That sounds almost as if they don't *want* there to be a frame of reference. Weird.
There are quite a few things they don't want, because there implications tugs at the strings of their theory of everything.
Another HUGE one is how randomness can yield all possible combinations. A mathematician says that if you flip a coin infinite times eventually you will turn up heads 10,000,000,000,000 times in a row without a single tales popping up. The math is sound and since there is no existing law that says "a moment/energy/process in oscillation tends to stay in oscillation" there is no way to validate human intuition when it says... no it won't.
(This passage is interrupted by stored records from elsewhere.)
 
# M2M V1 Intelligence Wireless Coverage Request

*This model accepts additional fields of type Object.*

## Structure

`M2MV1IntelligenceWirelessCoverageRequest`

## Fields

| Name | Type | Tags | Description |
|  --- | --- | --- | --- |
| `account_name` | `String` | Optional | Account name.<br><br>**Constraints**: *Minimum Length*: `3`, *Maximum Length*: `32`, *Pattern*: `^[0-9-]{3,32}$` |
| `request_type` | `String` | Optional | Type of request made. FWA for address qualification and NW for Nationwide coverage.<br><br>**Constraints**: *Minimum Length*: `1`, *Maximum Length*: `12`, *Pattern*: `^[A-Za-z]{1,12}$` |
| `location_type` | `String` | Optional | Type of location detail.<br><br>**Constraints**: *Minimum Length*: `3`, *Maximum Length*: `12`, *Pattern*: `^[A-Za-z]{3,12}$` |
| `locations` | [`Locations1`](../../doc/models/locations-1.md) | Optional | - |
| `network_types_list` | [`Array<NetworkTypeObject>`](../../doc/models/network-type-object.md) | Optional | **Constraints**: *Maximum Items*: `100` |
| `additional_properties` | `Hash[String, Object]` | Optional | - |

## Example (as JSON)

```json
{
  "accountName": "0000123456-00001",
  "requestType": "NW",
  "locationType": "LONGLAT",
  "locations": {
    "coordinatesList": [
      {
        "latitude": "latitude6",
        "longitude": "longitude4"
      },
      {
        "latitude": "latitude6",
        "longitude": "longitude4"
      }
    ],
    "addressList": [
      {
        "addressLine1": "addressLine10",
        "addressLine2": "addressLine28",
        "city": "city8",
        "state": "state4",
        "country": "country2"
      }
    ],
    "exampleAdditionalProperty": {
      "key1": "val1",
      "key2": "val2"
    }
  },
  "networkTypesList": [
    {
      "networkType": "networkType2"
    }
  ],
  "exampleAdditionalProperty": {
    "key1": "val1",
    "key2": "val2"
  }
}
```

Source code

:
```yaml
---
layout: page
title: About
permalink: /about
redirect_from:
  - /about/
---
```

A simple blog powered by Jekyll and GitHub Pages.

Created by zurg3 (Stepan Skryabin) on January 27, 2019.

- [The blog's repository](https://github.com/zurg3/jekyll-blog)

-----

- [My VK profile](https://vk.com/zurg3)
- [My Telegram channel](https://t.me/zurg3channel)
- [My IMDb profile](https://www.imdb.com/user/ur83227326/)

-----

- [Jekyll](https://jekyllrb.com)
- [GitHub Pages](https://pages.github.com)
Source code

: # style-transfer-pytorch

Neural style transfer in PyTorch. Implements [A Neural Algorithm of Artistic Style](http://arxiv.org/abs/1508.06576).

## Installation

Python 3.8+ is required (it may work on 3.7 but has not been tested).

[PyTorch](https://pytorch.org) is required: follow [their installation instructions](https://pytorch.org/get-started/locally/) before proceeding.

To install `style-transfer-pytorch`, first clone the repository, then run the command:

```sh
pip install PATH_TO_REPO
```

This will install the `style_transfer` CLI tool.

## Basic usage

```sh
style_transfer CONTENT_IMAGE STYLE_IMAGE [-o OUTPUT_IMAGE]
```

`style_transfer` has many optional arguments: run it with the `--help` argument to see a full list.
Ask these same people if infinite monkeys can accidentally write Shakespeare if given infinity time... they say yes. Ask them if you can set off infinite bombs in the middle of infinite scrabble pieces an infinite amount of times and eventually recreate the text in the bible... they will say yes.
It's stupid...
But the reason why they HAVE to hold onto it so strongly has nothing to do with monkeys, Shakespeare or flipping coins. The truth is that everything based upon the existence of life occurring in the universe and evolution through randomness is rooted in the fundamental idea that "given enough time all possible outcomes are almost certain to happen".
Note: Even though according to that very same math you would have to flip a coin every second for more than twice as long as the universe has existed (according to current cosmological models) in order to be reasonably certain to flip even 100 heads in a row. I don't remember what the number was exactly and I do not feel like doing the math right now, but it was like 24 to 30 billion years or so.
Now... how many unique combinations (and time) is needed to be reasonably certain that randomness will accidentally create your DNA? It's a hell of allot more than 10,000,000,000,000,000 and a hell of allot more than the time it would take to "oops look I flipped a 100 heads in a row"
Just some food for thought!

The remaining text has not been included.